30th January 2013 Great Example Of Long Term Swing Trading Using Sceeto

30th January 2013 Great Example Of Long Term Swing Trading Using Sceeto. Sceeto is a great set of real time no lag indicators that you can use to help you trade even better. Sceeto surfaces live alerts for high frequency trading and monitors the order flow which of course moves price action. Alerts can be surfaced in NinjaTrader, TradeStation, Multicharts and SierraCharts. Today we are showing you an example of a longer term swing trade setup. sceeto can be used with your normal indicators as well as the standard price action setups. It’s great for you the trader as you know that what our indicators surface on your charts is real time, so some use it on it own and others to confirm a move. We have a great free trial at http://sceeto.com/user/register you’ll love it. sceeto is so fast it’s supersonic !
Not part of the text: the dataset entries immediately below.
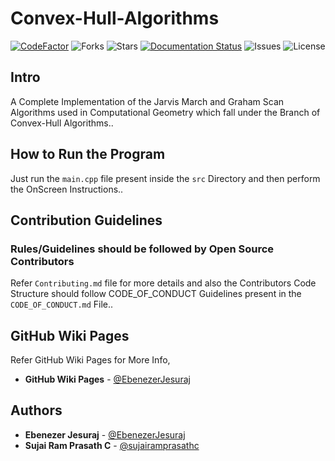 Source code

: # Convex-Hull-Algorithms

[![CodeFactor](https://www.codefactor.io/repository/github/ebenezerjesuraj/convex-hull-algorithms/badge/master)](https://www.codefactor.io/repository/github/ebenezerjesuraj/convex-hull-algorithms/overview/master)
![Forks](https://img.shields.io/github/forks/EbenezerJesuraj/Convex-Hull-Algorithms)
![Stars](https://img.shields.io/github/stars/EbenezerJesuraj/Convex-Hull-Algorithms)
[![Documentation Status](https://readthedocs.org/projects/convex-hull-algorithms/badge/?version=latest)](https://convex-hull-algorithms.readthedocs.io/en/latest/?badge=latest)
![Issues](https://img.shields.io/github/issues/EbenezerJesuraj/Convex-Hull-Algorithms)
![License](https://img.shields.io/github/license/EbenezerJesuraj/Convex-Hull-Algorithms)

## Intro

A Complete Implementation of the Jarvis March and Graham Scan Algorithms used in Computational Geometry which fall under the Branch of Convex-Hull Algorithms..

## How to Run the Program

Just run the `main.cpp` file present inside the `src` Directory and then perform the OnScreen Instructions..

## Contribution Guidelines

### Rules/Guidelines should be followed by Open Source Contributors

Refer `Contributing.md` file for more details and also the Contributors Code Structure should follow CODE_OF_CONDUCT Guidelines present in the `CODE_OF_CONDUCT.md` File..


## GitHub Wiki Pages

Refer GitHub Wiki Pages for More Info,

* **GitHub Wiki Pages** - [@EbenezerJesuraj](https://github.com/Alpha-Incorporated/Convex-Hull-Algorithms/wiki)

## Authors

* **Ebenezer Jesuraj** - [@EbenezerJesuraj](https://github.com/EbenezerJesuraj)
* **Sujai Ram Prasath C** - [@sujairamprasathc](https://github.com/sujairamprasathc)
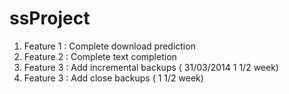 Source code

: ssProject
=========
1. Feature 1 : Complete download prediction
2. Feature 2 : Complete text completion 
3. Feature 3 : Add incremental backups ( 31/03/2014  1 1/2 week)
4. Feature 3 : Add close backups ( 1 1/2 week)
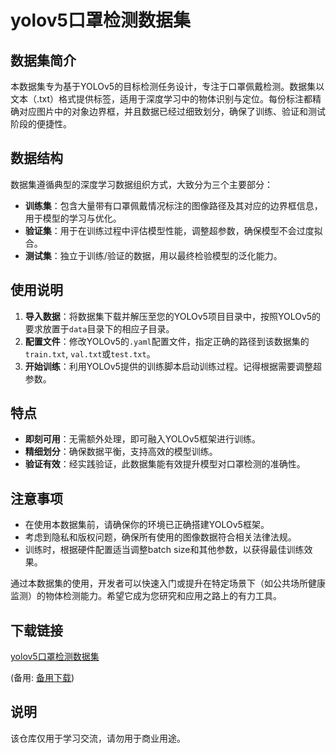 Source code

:# yolov5口罩检测数据集

## 数据集简介

本数据集专为基于YOLOv5的目标检测任务设计，专注于口罩佩戴检测。数据集以文本（.txt）格式提供标签，适用于深度学习中的物体识别与定位。每份标注都精确对应图片中的对象边界框，并且数据已经过细致划分，确保了训练、验证和测试阶段的便捷性。

## 数据结构

数据集遵循典型的深度学习数据组织方式，大致分为三个主要部分：

- **训练集**：包含大量带有口罩佩戴情况标注的图像路径及其对应的边界框信息，用于模型的学习与优化。
- **验证集**：用于在训练过程中评估模型性能，调整超参数，确保模型不会过度拟合。
- **测试集**：独立于训练/验证的数据，用以最终检验模型的泛化能力。

## 使用说明

1. **导入数据**：将数据集下载并解压至您的YOLOv5项目目录中，按照YOLOv5的要求放置于`data`目录下的相应子目录。
2. **配置文件**：修改YOLOv5的`.yaml`配置文件，指定正确的路径到该数据集的`train.txt`, `val.txt`或`test.txt`。
3. **开始训练**：利用YOLOv5提供的训练脚本启动训练过程。记得根据需要调整超参数。

## 特点

- **即刻可用**：无需额外处理，即可融入YOLOv5框架进行训练。
- **精细划分**：确保数据平衡，支持高效的模型训练。
- **验证有效**：经实践验证，此数据集能有效提升模型对口罩检测的准确性。

## 注意事项

- 在使用本数据集前，请确保你的环境已正确搭建YOLOv5框架。
- 考虑到隐私和版权问题，确保所有使用的图像数据符合相关法律法规。
- 训练时，根据硬件配置适当调整batch size和其他参数，以获得最佳训练效果。

通过本数据集的使用，开发者可以快速入门或提升在特定场景下（如公共场所健康监测）的物体检测能力。希望它成为您研究和应用之路上的有力工具。

## 下载链接
[yolov5口罩检测数据集](https://pan.quark.cn/s/de37a3b4071e) 

(备用: [备用下载](https://pan.baidu.com/s/1U6byxPiKGSehfU7Zs-8Bmg?pwd=1234))

## 说明

该仓库仅用于学习交流，请勿用于商业用途。
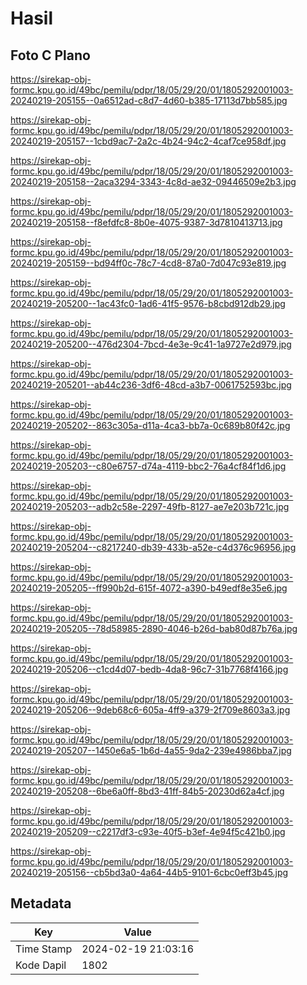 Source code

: # Hasil

## Foto C Plano

https://sirekap-obj-formc.kpu.go.id/49bc/pemilu/pdpr/18/05/29/20/01/1805292001003-20240219-205155--0a6512ad-c8d7-4d60-b385-17113d7bb585.jpg

https://sirekap-obj-formc.kpu.go.id/49bc/pemilu/pdpr/18/05/29/20/01/1805292001003-20240219-205157--1cbd9ac7-2a2c-4b24-94c2-4caf7ce958df.jpg

https://sirekap-obj-formc.kpu.go.id/49bc/pemilu/pdpr/18/05/29/20/01/1805292001003-20240219-205158--2aca3294-3343-4c8d-ae32-09446509e2b3.jpg

https://sirekap-obj-formc.kpu.go.id/49bc/pemilu/pdpr/18/05/29/20/01/1805292001003-20240219-205158--f8efdfc8-8b0e-4075-9387-3d7810413713.jpg

https://sirekap-obj-formc.kpu.go.id/49bc/pemilu/pdpr/18/05/29/20/01/1805292001003-20240219-205159--bd94ff0c-78c7-4cd8-87a0-7d047c93e819.jpg

https://sirekap-obj-formc.kpu.go.id/49bc/pemilu/pdpr/18/05/29/20/01/1805292001003-20240219-205200--1ac43fc0-1ad6-41f5-9576-b8cbd912db29.jpg

https://sirekap-obj-formc.kpu.go.id/49bc/pemilu/pdpr/18/05/29/20/01/1805292001003-20240219-205200--476d2304-7bcd-4e3e-9c41-1a9727e2d979.jpg

https://sirekap-obj-formc.kpu.go.id/49bc/pemilu/pdpr/18/05/29/20/01/1805292001003-20240219-205201--ab44c236-3df6-48cd-a3b7-0061752593bc.jpg

https://sirekap-obj-formc.kpu.go.id/49bc/pemilu/pdpr/18/05/29/20/01/1805292001003-20240219-205202--863c305a-d11a-4ca3-bb7a-0c689b80f42c.jpg

https://sirekap-obj-formc.kpu.go.id/49bc/pemilu/pdpr/18/05/29/20/01/1805292001003-20240219-205203--c80e6757-d74a-4119-bbc2-76a4cf84f1d6.jpg

https://sirekap-obj-formc.kpu.go.id/49bc/pemilu/pdpr/18/05/29/20/01/1805292001003-20240219-205203--adb2c58e-2297-49fb-8127-ae7e203b721c.jpg

https://sirekap-obj-formc.kpu.go.id/49bc/pemilu/pdpr/18/05/29/20/01/1805292001003-20240219-205204--c8217240-db39-433b-a52e-c4d376c96956.jpg

https://sirekap-obj-formc.kpu.go.id/49bc/pemilu/pdpr/18/05/29/20/01/1805292001003-20240219-205205--ff990b2d-615f-4072-a390-b49edf8e35e6.jpg

https://sirekap-obj-formc.kpu.go.id/49bc/pemilu/pdpr/18/05/29/20/01/1805292001003-20240219-205205--78d58985-2890-4046-b26d-bab80d87b76a.jpg

https://sirekap-obj-formc.kpu.go.id/49bc/pemilu/pdpr/18/05/29/20/01/1805292001003-20240219-205206--c1cd4d07-bedb-4da8-96c7-31b7768f4166.jpg

https://sirekap-obj-formc.kpu.go.id/49bc/pemilu/pdpr/18/05/29/20/01/1805292001003-20240219-205206--9deb68c6-605a-4ff9-a379-2f709e8603a3.jpg

https://sirekap-obj-formc.kpu.go.id/49bc/pemilu/pdpr/18/05/29/20/01/1805292001003-20240219-205207--1450e6a5-1b6d-4a55-9da2-239e4986bba7.jpg

https://sirekap-obj-formc.kpu.go.id/49bc/pemilu/pdpr/18/05/29/20/01/1805292001003-20240219-205208--6be6a0ff-8bd3-41ff-84b5-20230d62a4cf.jpg

https://sirekap-obj-formc.kpu.go.id/49bc/pemilu/pdpr/18/05/29/20/01/1805292001003-20240219-205209--c2217df3-c93e-40f5-b3ef-4e94f5c421b0.jpg

https://sirekap-obj-formc.kpu.go.id/49bc/pemilu/pdpr/18/05/29/20/01/1805292001003-20240219-205156--cb5bd3a0-4a64-44b5-9101-6cbc0eff3b45.jpg


## Metadata

| Key        | Value               |
| ---------- | ------------------- |
| Time Stamp | 2024-02-19 21:03:16 |
| Kode Dapil | 1802                |



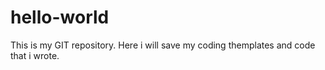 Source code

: # hello-world
This is my GIT repository. Here i will save my coding themplates and code that i wrote.
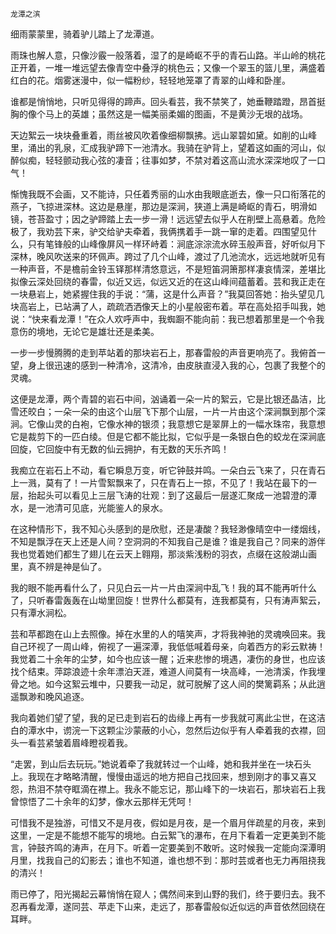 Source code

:     龙潭之滨 

   细雨蒙蒙里，骑着驴儿踏上了龙潭道。

   雨珠也解人意，只像沙霰一般落着，湿了的是崎岖不乎的青石山路。半山岭的桃花正开着，一堆一堆远望去像青空中叠浮的桃色云；又像一个翠玉的篮儿里，满盛着红白的花。烟雾迷漫中，似一幅粉纱，轻轻地笼罩了青翠的山峰和卧崖。

   谁都是悄悄地，只听见得得的蹄声。回头看芸，我不禁笑了，她垂鞭踏蹬，昂首挺胸的像个马上的英雄；虽然这是一幅美丽柔媚的图画，不是黄沙无垠的战场。

   天边絮云一块块叠重着，雨丝被风吹着像细柳飘拂。远山翠碧如黛。如削的山峰里，涌出的乳泉，汇成我驴蹄下一池清水。我骑在驴背上，望着这如画的河山，似醉似痴，轻轻颤动我心弦的凄音；往事如梦，不禁对着这高山流水深深地叹了一口气！

   惭愧我既不会画，又不能诗，只任着秀丽的山水由我眼底逝去，像一只口衔落花的燕子，飞掠进深林。这边是悬崖，那边是深涧，狭道上满是崎岖的青石，明滑如镜，苍苔盈寸；因之驴蹄踏上去一步一滑！远远望去似乎人在削壁上高悬着。危险极了，我劝芸下来，驴交给驴夫牵着，我俩携着手一跳一窜的走着。四围望见什么，只有笔锋般的山峰像屏风一样环峙着：涧底淙淙流水碎玉般声音，好听似月下深林，晚风吹送来的环佩声。跨过了几个山峰，渡过了几池流水，远远地就听见有一种声音，不是檐前金铃玉铎那样清悠意远，不是短笛洞箫那样凄哀情深，差堪比拟像云深处回绕的春雷，似近又远，似远又近的在这山峰间蕴蓄着。芸和我正走在一块悬岩上，她紧握住我的手说：“蒲，这是什么声音？”我莫回答她：抬头望见几块高岩上，已站满了人，疏疏洒洒像天上的小星般密布着。苹在高处招手叫我，她说：“快来看龙潭！”在众人欢呼声中，我蜘蹰不能向前：我已想着那里是一个令我意伤的境地，无论它是雄壮还是柔美。

   一步一步慢腾腾的走到苹站着的那块岩石上，那春雷般的声音更响亮了。我俯首一望，身上很迅速的感到一种清冷，这清冷，由皮肤直浸入我的心，包裹了我整个的灵魂。

   这便是龙潭，两个青碧的岩石中间，汹诵着一朵一片的絮云，它是比银还晶洁，比雪还皎白；一朵一朵的由这个山层飞下那个山层，一片一片由这个深涧飘到那个深涧。它像山灵的白袍，它像水神的银须；我意想它是翠屏上的一幅水珠帘，我意想它是裁剪下的一匹白绫。但是它都不能比拟，它似乎是一条银白色的蛟龙在深涧底回旋，它回旋中有无数的仙云拥护，有无数的天乐齐鸣！

   我痴立在岩石上不动，看它瞬息万变，听它钟鼓并鸣。一朵白云飞来了，只在青石上一溅，莫有了！一片雪絮飘来了，只在青石上一掠，不见了！我站在最下的一层，抬起头可以看见上三层飞涛的壮观：到了这最后一层遂汇聚成一池碧澄的潭水，是一池清可见底，光能鉴人的泉水。

   在这种情形下，我不知心头感到的是欣慰，还是凄酸？我轻渺像晴空中一缕烟线，不知是飘浮在天上还是人间？空洞洞的不知我自己是谁？谁是我自己？同来的游伴我也觉着她们都生了翅儿在云天上翱翔，那淡紫浅粉的羽衣，点缀在这般湖山画里，真不辨是神是仙了。

   我的眼不能再看什么了，只见白云一片一片由深涧中乱飞！我的耳不能再听什么了，只听春雷轰轰在山坳里回旋！世界什么都莫有，连我都莫有，只有涛声絮云，只有潭水涧松。

   芸和苹都跑在山上去照像。掉在水里的人的嘻笑声，才将我神驰的灵魂唤回来。我自己环视了一周山峰，俯视了一遍深潭，我低低喊着母亲，向着西方的彩云默祷！我觉着二十余年的尘梦，如今也应该一醒；近来悲惨的境遇，凄伤的身世，也应该找个结束。萍踪浪迹十余年漂泊天涯，难道人间莫有一块高峰，一池清溪，作我埋骨之地。如今这絮云堆中，只要我一动足，就可脱解了这人间的樊篱羁系；从此逍遥飘渺和晚风追逐。

   我向着她们望了望，我的足已走到岩石的齿缘上再有一步我就可离此尘世，在这洁白的潭水中，谫浣一下这颗尘沙蒙蔽的小心，忽然后边似乎有人牵着我的衣襟，回头一看芸紧皱着眉峰瞪视着我。

   “走罢，到山后去玩玩。”她说着牵了我就转过一个山峰，她和我并坐在一块石头上。我现在才略略清醒，慢慢由遥远的地方把自己找回来，想到刚才的事又喜又怨，热泪不禁夺眶滴在襟上。我永不能忘记，那山峰下的一块岩石，那块岩石上我曾惊悟了二十余年的幻梦，像水云那样无凭呵！

   可惜我不是独游，可惜又不是月夜，假如是月夜，是一个眉月伴疏星的月夜，来到这里，一定是不能想不能写的境地。白云絮飞的瀑布，在月下看着一定更美到不能言，钟鼓齐鸣的涛声，在月下。听着一定要美到不敢听。这时候我一定能向深潭明月里，找我自己的幻影去；谁也不知道，谁也想不到：那时芸或者也无力再阻挠我的清兴！

   雨已停了，阳光揭起云幕悄悄在窥人；偶然间来到山野的我们，终于要归去。我不忍再看龙潭，遂同芸、苹走下山来，走远了，那春雷般似近似远的声音依然回绕在耳畔。

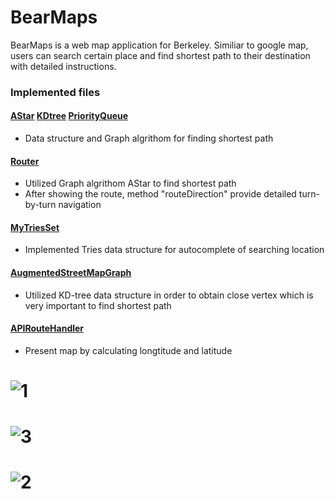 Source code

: # BearMaps

BearMaps is a web map application for Berkeley. Similiar to google map, users can search certain place and find shortest
path to their destination with detailed instructions.

### Implemented files

#### [AStar](bearmaps/AStar/AStarSolver.java) [KDtree](bearmaps/KDtree_PQ/KDTree.java) [PriorityQueue](bearmaps/KDtree_PQ/ArrayHeapMinPQ.java)
  - Data structure and Graph algrithom for finding shortest path
#### [Router](bearmaps/Map/Router.java)
  - Utilized Graph algrithom AStar to find shortest path
  - After showing the route, method "routeDirection" provide detailed turn-by-turn navigation
#### [MyTriesSet](BearMap/bearmaps/KDtree_PQ/MyTrieSet.java)
  - Implemented Tries data structure for autocomplete of searching location
#### [AugmentedStreetMapGraph](BearMap/bearmaps/Map/AugmentedStreetMapGraph.java)
  - Utilized KD-tree data structure in order to obtain close vertex which is very important to find shortest path
#### [APIRouteHandler](BearMap/bearmaps/Map/server/handler/impl/RasterAPIHandler.java)
- Present map by calculating longtitude and latitude
# ![1](https://raw.githubusercontent.com/yusong-yan/bearMap/master/BearMap/Screen%20Shot%202020-02-24%20at%208.43.52%20PM.png)
# ![3](https://raw.githubusercontent.com/yusong-yan/bearMap/master/BearMap/Screen%20Shot%202020-02-24%20at%208.46.52%20PM.png)
# ![2](https://raw.githubusercontent.com/yusong-yan/bearMap/master/BearMap/Screen%20Shot%202020-02-24%20at%208.47.53%20PM.png)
text courtesy of Wikipedia creative commons licence
Utilizing a set of objective rules for buying and selling is a very common method used by swing traders because the rules eliminate the subjectivity, emotional aspects, and labor-intensive analysis of swing trading. The trading rules can be used to create a predictive market trading algorithm or “trading system” which can be further defined as a calculable set of trading rules that uses either technical analysis and/or fundamental analysis and results in entry and exit price points.

Simpler rule-based trading approaches include Alexander Elder’s strategy, which measures the behavior of an instrument’s price trend using three different moving averages of closing prices. The instrument is only traded Long when the three averages are aligned in an upward direction, and only traded Short when the three averages are moving downward.[4] Trading algorithms/systems may lose their profit potential when they obtain enough of a mass following to curtail their effectiveness: “Now it’s an arms race. Everyone is building more sophisticated algorithms, and the more competition exists, the smaller the profits,” observes Andrew Lo, the Director of the Laboratory For Financial Engineering, for the Massachusetts Institute of Technology.[5]

Identifying when to enter and when to exit a trade is the primary challenge for all swing trading strategies. However, swing traders do not need perfect timing—to buy at the very bottom and sell at the very top of price oscillations—to make a profit. Small consistent earnings that involve strict money management rules can compound returns significantly. It is generally accepted and understood that all mathematical models or algorithms will not always work with every instrument or in every market situation.Risks in swing trading are commensurate with market speculation in general. Risk of loss in swing trading typically increases in a trading range, or sideways price movement, as compared to a bull market or bear market that is clearly moving in a specific direction.